* [Task] If a line of the records contains the string "auth", copy it out.

Extracted data entries:

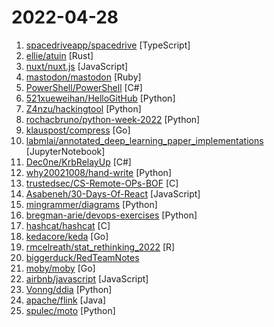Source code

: # 2022-04-28

1. [spacedriveapp/spacedrive](https://github.com/spacedriveapp/spacedrive "Spacedrive is an open source cross-platform file explorer, powered by a virtual distributed filesystem written in Rust.") [TypeScript]
2. [ellie/atuin](https://github.com/ellie/atuin "🐢 Magical shell history") [Rust]
3. [nuxt/nuxt.js](https://github.com/nuxt/nuxt.js "The Intuitive Vue(2) Framework") [JavaScript]
4. [mastodon/mastodon](https://github.com/mastodon/mastodon "Your self-hosted, globally interconnected microblogging community") [Ruby]
5. [PowerShell/PowerShell](https://github.com/PowerShell/PowerShell "PowerShell for every system!") [C#]
6. [521xueweihan/HelloGitHub](https://github.com/521xueweihan/HelloGitHub "分享 GitHub 上有趣、入门级的开源项目。Share interesting, entry-level open source projects on GitHub.") [Python]
7. [Z4nzu/hackingtool](https://github.com/Z4nzu/hackingtool "ALL IN ONE Hacking Tool For Hackers") [Python]
8. [rochacbruno/python-week-2022](https://github.com/rochacbruno/python-week-2022 "Template Para a Python Week 2002 - 25 a 29 de Abril na Linux Tips") [Python]
9. [klauspost/compress](https://github.com/klauspost/compress "Optimized Go Compression Packages") [Go]
10. [labmlai/annotated_deep_learning_paper_implementations](https://github.com/labmlai/annotated_deep_learning_paper_implementations "🧑‍🏫 50! Implementations/tutorials of deep learning papers with side-by-side notes 📝; including transformers (original, xl, switch, feedback, vit, ...), optimizers (adam, adabelief, ...), gans(cyclegan, stylegan2, ...), 🎮 reinforcement learning (ppo, dqn), capsnet, distillation, ... 🧠") [JupyterNotebook]
11. [Dec0ne/KrbRelayUp](https://github.com/Dec0ne/KrbRelayUp "KrbRelayUp - a universal no-fix local privilege escalation in windows domain environments where LDAP signing is not enforced (the default settings).") [C#]
12. [why20021008/hand-write](https://github.com/why20021008/hand-write "模拟手写效果，节约时间。") [Python]
13. [trustedsec/CS-Remote-OPs-BOF](https://github.com/trustedsec/CS-Remote-OPs-BOF "") [C]
14. [Asabeneh/30-Days-Of-React](https://github.com/Asabeneh/30-Days-Of-React "30 Days of React challenge is a step by step guide to learn React in 30 days. It requires HTML, CSS, and JavaScript knowledge. You should be comfortable with JavaScript before you start to React. If you are not comfortable with JavaScript check out 30DaysOfJavaScript. This is a continuation of 30 Days Of JS. This challenge may take more than 100…") [JavaScript]
15. [mingrammer/diagrams](https://github.com/mingrammer/diagrams "🎨 Diagram as Code for prototyping cloud system architectures") [Python]
16. [bregman-arie/devops-exercises](https://github.com/bregman-arie/devops-exercises "Linux, Jenkins, AWS, SRE, Prometheus, Docker, Python, Ansible, Git, Kubernetes, Terraform, OpenStack, SQL, NoSQL, Azure, GCP, DNS, Elastic, Network, Virtualization. DevOps Interview Questions") [Python]
17. [hashcat/hashcat](https://github.com/hashcat/hashcat "World's fastest and most advanced password recovery utility") [C]
18. [kedacore/keda](https://github.com/kedacore/keda "KEDA is a Kubernetes-based Event Driven Autoscaling component. It provides event driven scale for any container running in Kubernetes") [Go]
19. [rmcelreath/stat_rethinking_2022](https://github.com/rmcelreath/stat_rethinking_2022 "Statistical Rethinking course winter 2022") [R]
20. [biggerduck/RedTeamNotes](https://github.com/biggerduck/RedTeamNotes "红队笔记") 
21. [moby/moby](https://github.com/moby/moby "Moby Project - a collaborative project for the container ecosystem to assemble container-based systems") [Go]
22. [airbnb/javascript](https://github.com/airbnb/javascript "JavaScript Style Guide") [JavaScript]
23. [Vonng/ddia](https://github.com/Vonng/ddia "《Designing Data-Intensive Application》DDIA中文翻译") [Python]
24. [apache/flink](https://github.com/apache/flink "Apache Flink") [Java]
25. [spulec/moto](https://github.com/spulec/moto "A library that allows you to easily mock out tests based on AWS infrastructure.") [Python]
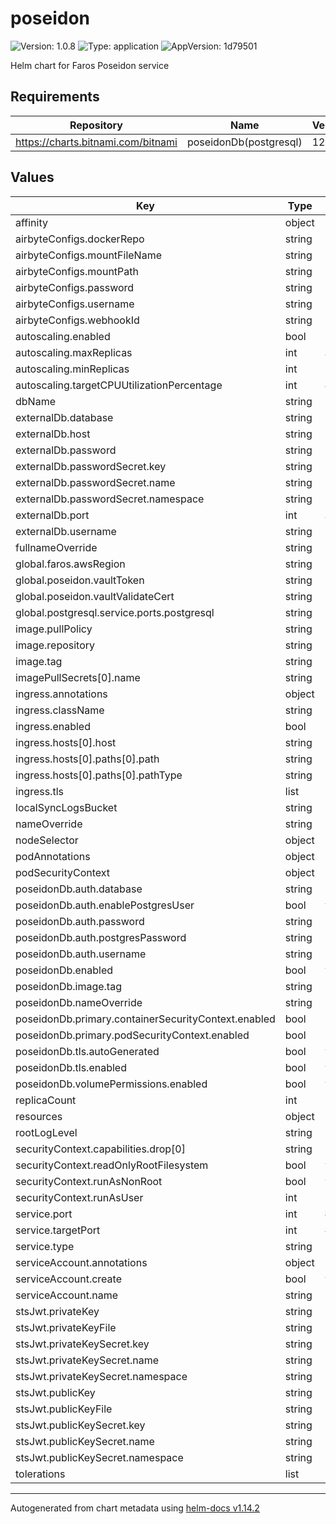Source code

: # poseidon

![Version: 1.0.8](https://img.shields.io/badge/Version-1.0.8-informational?style=flat-square) ![Type: application](https://img.shields.io/badge/Type-application-informational?style=flat-square) ![AppVersion: 1d79501](https://img.shields.io/badge/AppVersion-1d79501-informational?style=flat-square)

Helm chart for Faros Poseidon service

## Requirements

| Repository | Name | Version |
|------------|------|---------|
| https://charts.bitnami.com/bitnami | poseidonDb(postgresql) | 12.2.2 |

## Values

| Key | Type | Default | Description |
|-----|------|---------|-------------|
| affinity | object | `{}` |  |
| airbyteConfigs.dockerRepo | string | `""` |  |
| airbyteConfigs.mountFileName | string | `"connectors-configs.zip"` |  |
| airbyteConfigs.mountPath | string | `"/etc/airbyte"` |  |
| airbyteConfigs.password | string | `""` |  |
| airbyteConfigs.username | string | `"NOT_DEFINED"` |  |
| airbyteConfigs.webhookId | string | `""` |  |
| autoscaling.enabled | bool | `false` |  |
| autoscaling.maxReplicas | int | `3` |  |
| autoscaling.minReplicas | int | `1` |  |
| autoscaling.targetCPUUtilizationPercentage | int | `80` |  |
| dbName | string | `"poseidon-db"` |  |
| externalDb.database | string | `nil` |  |
| externalDb.host | string | `nil` |  |
| externalDb.password | string | `nil` |  |
| externalDb.passwordSecret.key | string | `""` |  |
| externalDb.passwordSecret.name | string | `""` |  |
| externalDb.passwordSecret.namespace | string | `""` |  |
| externalDb.port | int | `5432` |  |
| externalDb.username | string | `nil` |  |
| fullnameOverride | string | `""` |  |
| global.faros.awsRegion | string | `"NOT_DEFINED"` |  |
| global.poseidon.vaultToken | string | `"hvs.not_defined"` |  |
| global.poseidon.vaultValidateCert | string | `"true"` |  |
| global.postgresql.service.ports.postgresql | string | `"5432"` |  |
| image.pullPolicy | string | `"IfNotPresent"` |  |
| image.repository | string | `"farosai/poseidon"` |  |
| image.tag | string | `"1d79501a43e7954530632143817ce05aa7a236a8"` |  |
| imagePullSecrets[0].name | string | `"dockerhub"` |  |
| ingress.annotations | object | `{}` |  |
| ingress.className | string | `""` |  |
| ingress.enabled | bool | `false` |  |
| ingress.hosts[0].host | string | `"poseidon.local"` |  |
| ingress.hosts[0].paths[0].path | string | `"/"` |  |
| ingress.hosts[0].paths[0].pathType | string | `"ImplementationSpecific"` |  |
| ingress.tls | list | `[]` |  |
| localSyncLogsBucket | string | `""` |  |
| nameOverride | string | `""` |  |
| nodeSelector | object | `{}` |  |
| podAnnotations | object | `{}` |  |
| podSecurityContext | object | `{}` |  |
| poseidonDb.auth.database | string | `"poseidondb"` |  |
| poseidonDb.auth.enablePostgresUser | bool | `true` |  |
| poseidonDb.auth.password | string | `"poseidon"` |  |
| poseidonDb.auth.postgresPassword | string | `"admin"` |  |
| poseidonDb.auth.username | string | `"poseidon"` |  |
| poseidonDb.enabled | bool | `true` |  |
| poseidonDb.image.tag | string | `"14.7.0"` |  |
| poseidonDb.nameOverride | string | `"poseidon-db"` |  |
| poseidonDb.primary.containerSecurityContext.enabled | bool | `false` |  |
| poseidonDb.primary.podSecurityContext.enabled | bool | `false` |  |
| poseidonDb.tls.autoGenerated | bool | `true` |  |
| poseidonDb.tls.enabled | bool | `true` |  |
| poseidonDb.volumePermissions.enabled | bool | `true` |  |
| replicaCount | int | `1` |  |
| resources | object | `{}` |  |
| rootLogLevel | string | `"DEBUG"` |  |
| securityContext.capabilities.drop[0] | string | `"ALL"` |  |
| securityContext.readOnlyRootFilesystem | bool | `true` |  |
| securityContext.runAsNonRoot | bool | `true` |  |
| securityContext.runAsUser | int | `1000` |  |
| service.port | int | `8080` |  |
| service.targetPort | int | `8080` |  |
| service.type | string | `"ClusterIP"` |  |
| serviceAccount.annotations | object | `{}` |  |
| serviceAccount.create | bool | `true` |  |
| serviceAccount.name | string | `""` |  |
| stsJwt.privateKey | string | `""` |  |
| stsJwt.privateKeyFile | string | `"sts-jwt-private-key.pem"` |  |
| stsJwt.privateKeySecret.key | string | `""` |  |
| stsJwt.privateKeySecret.name | string | `""` |  |
| stsJwt.privateKeySecret.namespace | string | `""` |  |
| stsJwt.publicKey | string | `""` |  |
| stsJwt.publicKeyFile | string | `"sts-jwt-public-key.pem"` |  |
| stsJwt.publicKeySecret.key | string | `""` |  |
| stsJwt.publicKeySecret.name | string | `""` |  |
| stsJwt.publicKeySecret.namespace | string | `""` |  |
| tolerations | list | `[]` |  |

----------------------------------------------
Autogenerated from chart metadata using [helm-docs v1.14.2](https://github.com/norwoodj/helm-docs/releases/v1.14.2)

* [Written solution]
| poseidonDb.auth.database | string | `"poseidondb"` |  |
| poseidonDb.auth.enablePostgresUser | bool | `true` |  |
| poseidonDb.auth.password | string | `"poseidon"` |  |
| poseidonDb.auth.postgresPassword | string | `"admin"` |  |
| poseidonDb.auth.username | string | `"poseidon"` |  |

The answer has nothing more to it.